Energy and power: what is the difference?

If the words “power” and “energy” are widely used in our vocabulary, the clear distinction between these very different two notions is often unclear in the general public’s mind.

In order to clarify the difference between power and energy — or put in other words the difference between Watts (W) and Watt-hours (Wh) — I am going to clarify both notions and compare them.



Energy can be expressed in many units : Joules (J), calories (cal) or Watt-hours (Wh) which are all equivalent providing a multiplication factor. For instance, while Joules are often used in physics, calories are far more common when talking about nutrition. They could however also be expressed in Joules, as one calorie is equivalent to 4.18 Joules.

The term “energy” is used very frequently, and for good reason: energy is the engine of every action performed in our Universe. The Sun’s energy is needed by a plant to grow. Us humans and animals need energy from our food to survive. Even our cars need fuel to operate.

Everything comes down to a matter of energy, which is never created from nothing : this is one of the fundamental principles of Physics. It can be transferred and transformed, incurring losses with each transfer.

This is how the Sun and the ground’s nutrients provide energy to a plant, which will eventually serve as a source of energy for a cow. This cow will then have the energy to produce milk, containing a given amount of calories (i.e. energy) needed by a human to perform physical tasks. In this case, we talk about an energy chain: the energy is transferred from one link to the next.



Power is commonly expressed in Watts (W) and is intrinsically linked to energy. It represents the quantity of energy transferred per second: it is a flux of energy.

But, since energy is expressed in Joules, does this mean that power is expressed in Joules per second (J/s)? As a matter of fact, it is indeed the case! A Watt is equivalent to one Joule per second.

Drawing on our previous the car example, power is represented by the pressure on the accelerator. The more you push, the the greater the flux of energy and the bigger the acceleration of the car.

Mistaking power and energy is, by analogy, the same as mistaking speed for distance. Speed is defined as the distance travelled by unit of time. While the highway is often limited to 130km/h, you can still travel thousands of kilometers on it. But if you drive at 130km/h, you will travel 130km in an hour, or 260km in two hours.

Likewise, if you power a 9W LED lighbulb, you will use 9 joules in one second, 18 joules in two seconds and so on. Expressed in terms of Watt-hours, you will then consume 9*1 = 9 Wh in an hour.




Electricity bills are, as you probably understood, expressed in terms of energy. Since Joules or the calories are “small” units compared to the quantity of energy used by a household, consumptions are often expressed in terms of kiloWatt-hours (1000 Watt-hours).

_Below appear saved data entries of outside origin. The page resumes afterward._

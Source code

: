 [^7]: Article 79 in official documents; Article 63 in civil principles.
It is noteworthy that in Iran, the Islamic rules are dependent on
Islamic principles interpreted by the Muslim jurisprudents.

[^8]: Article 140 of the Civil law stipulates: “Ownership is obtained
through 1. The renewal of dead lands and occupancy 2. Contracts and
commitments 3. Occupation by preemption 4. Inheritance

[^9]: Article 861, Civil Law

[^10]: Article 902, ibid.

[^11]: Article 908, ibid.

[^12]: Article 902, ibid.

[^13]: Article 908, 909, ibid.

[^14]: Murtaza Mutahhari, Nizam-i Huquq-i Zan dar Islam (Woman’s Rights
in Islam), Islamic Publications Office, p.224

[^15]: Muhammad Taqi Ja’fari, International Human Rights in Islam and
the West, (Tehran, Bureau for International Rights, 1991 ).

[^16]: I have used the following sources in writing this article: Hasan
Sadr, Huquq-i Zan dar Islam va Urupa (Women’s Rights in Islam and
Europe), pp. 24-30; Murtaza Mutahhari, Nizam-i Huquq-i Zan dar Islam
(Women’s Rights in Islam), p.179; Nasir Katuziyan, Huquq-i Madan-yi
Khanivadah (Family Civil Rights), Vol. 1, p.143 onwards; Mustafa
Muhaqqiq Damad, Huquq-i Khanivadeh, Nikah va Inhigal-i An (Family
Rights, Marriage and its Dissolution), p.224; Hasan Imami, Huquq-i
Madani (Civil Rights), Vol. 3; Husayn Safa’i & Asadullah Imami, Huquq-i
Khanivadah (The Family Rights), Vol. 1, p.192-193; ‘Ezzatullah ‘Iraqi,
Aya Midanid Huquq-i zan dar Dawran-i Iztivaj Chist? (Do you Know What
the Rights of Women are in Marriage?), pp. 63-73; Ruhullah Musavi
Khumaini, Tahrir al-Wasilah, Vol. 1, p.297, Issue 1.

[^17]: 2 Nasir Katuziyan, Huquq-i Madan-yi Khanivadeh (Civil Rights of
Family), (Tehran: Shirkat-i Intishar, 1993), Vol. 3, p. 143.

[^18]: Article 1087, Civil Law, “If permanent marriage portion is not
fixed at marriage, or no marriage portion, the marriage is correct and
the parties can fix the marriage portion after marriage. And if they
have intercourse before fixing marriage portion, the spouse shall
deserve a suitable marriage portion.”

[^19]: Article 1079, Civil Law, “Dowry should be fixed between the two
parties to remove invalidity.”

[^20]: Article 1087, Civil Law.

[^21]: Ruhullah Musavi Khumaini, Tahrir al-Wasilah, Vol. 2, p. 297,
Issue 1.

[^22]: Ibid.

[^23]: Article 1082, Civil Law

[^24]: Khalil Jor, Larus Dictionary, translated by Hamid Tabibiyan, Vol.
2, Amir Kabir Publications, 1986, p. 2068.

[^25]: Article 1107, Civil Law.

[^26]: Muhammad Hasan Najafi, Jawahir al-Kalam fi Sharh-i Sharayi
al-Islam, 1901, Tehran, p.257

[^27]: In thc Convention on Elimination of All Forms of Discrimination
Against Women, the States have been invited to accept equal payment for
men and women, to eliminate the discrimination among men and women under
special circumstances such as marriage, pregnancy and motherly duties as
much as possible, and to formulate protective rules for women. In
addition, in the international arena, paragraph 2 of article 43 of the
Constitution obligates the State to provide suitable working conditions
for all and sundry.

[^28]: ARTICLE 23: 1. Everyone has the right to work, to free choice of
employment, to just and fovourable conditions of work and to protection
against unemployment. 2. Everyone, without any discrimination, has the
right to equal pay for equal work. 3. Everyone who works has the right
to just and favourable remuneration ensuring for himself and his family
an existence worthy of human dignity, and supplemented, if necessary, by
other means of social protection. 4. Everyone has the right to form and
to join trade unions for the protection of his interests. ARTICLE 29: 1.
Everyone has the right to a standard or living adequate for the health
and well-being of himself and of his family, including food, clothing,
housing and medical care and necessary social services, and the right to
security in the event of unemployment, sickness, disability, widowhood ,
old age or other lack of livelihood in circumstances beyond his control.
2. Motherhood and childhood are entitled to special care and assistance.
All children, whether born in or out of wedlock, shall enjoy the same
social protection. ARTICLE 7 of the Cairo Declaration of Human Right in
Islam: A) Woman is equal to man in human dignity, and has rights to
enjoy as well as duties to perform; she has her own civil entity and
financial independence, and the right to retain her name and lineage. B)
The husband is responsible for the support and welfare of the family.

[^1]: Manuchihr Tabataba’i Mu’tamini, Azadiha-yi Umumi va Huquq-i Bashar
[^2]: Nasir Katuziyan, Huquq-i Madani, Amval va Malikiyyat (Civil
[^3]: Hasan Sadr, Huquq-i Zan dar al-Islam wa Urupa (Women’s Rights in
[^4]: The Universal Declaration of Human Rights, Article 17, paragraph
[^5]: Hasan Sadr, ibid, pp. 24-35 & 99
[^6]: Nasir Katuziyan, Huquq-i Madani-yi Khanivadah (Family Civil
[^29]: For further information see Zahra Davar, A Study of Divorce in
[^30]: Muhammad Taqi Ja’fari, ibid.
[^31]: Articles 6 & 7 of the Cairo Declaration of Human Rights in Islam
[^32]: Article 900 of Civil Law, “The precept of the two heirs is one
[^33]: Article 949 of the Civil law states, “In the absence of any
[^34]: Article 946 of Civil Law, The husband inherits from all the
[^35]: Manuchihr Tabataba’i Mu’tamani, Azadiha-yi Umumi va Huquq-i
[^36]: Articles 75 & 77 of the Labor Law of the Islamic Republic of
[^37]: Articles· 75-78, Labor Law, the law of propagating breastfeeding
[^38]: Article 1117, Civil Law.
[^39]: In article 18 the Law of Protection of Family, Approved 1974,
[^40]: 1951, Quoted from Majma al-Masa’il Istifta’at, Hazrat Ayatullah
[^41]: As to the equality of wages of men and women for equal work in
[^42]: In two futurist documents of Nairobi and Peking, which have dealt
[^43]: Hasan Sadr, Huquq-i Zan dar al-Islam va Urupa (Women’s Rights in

If everything was expressed in terms of power, an instantaneous flow of energy, how could the utility company know how much you consumed over a whole month?

A flat-screen TV which requires 100W to operate and is powered on for 5h a day will consume 100*5 = 500Wh per day. Over a 30-day month, this represents a total of 15000 Wh or 15 kWh.

The table below lists the average consumptions of some everyday appliances found in our homes:

LED light bulb (equivalent to 100W) 25W 0.25 kWh
Incandescent light bulb 100W 1 kWh
Samsung galaxy S8 10W 0.1 kWh
Macbook Pro 15” 80W 0.8 kWh
TV Ultra HD 4K 123 cm 98W 0.98 kWh
Fridge 200L + freezer 300W 3 kWh
Electric keetle 1500W 15 kWh
Cooking hot plate 2000W 20 kWh
Electric water heater 2000W 20 kWh

As you probably noted, the heating systems consume the greater amount of power. However, while an electric kettle needs 1500W to operate, it only operates for about 30 seconds, so the amount of energy consumed stays quite low (1500 W * 30 s / 3600 = 12.5 Watt-hours).

By contrast, an electric hot plate operating for an hour will consume 2000*1 = 2kWh which represents a far bigger amount of energy.

This example demonstrates the importance of the distinction between energy and power, and the need to always consider both notions when evaluating electrical equipment.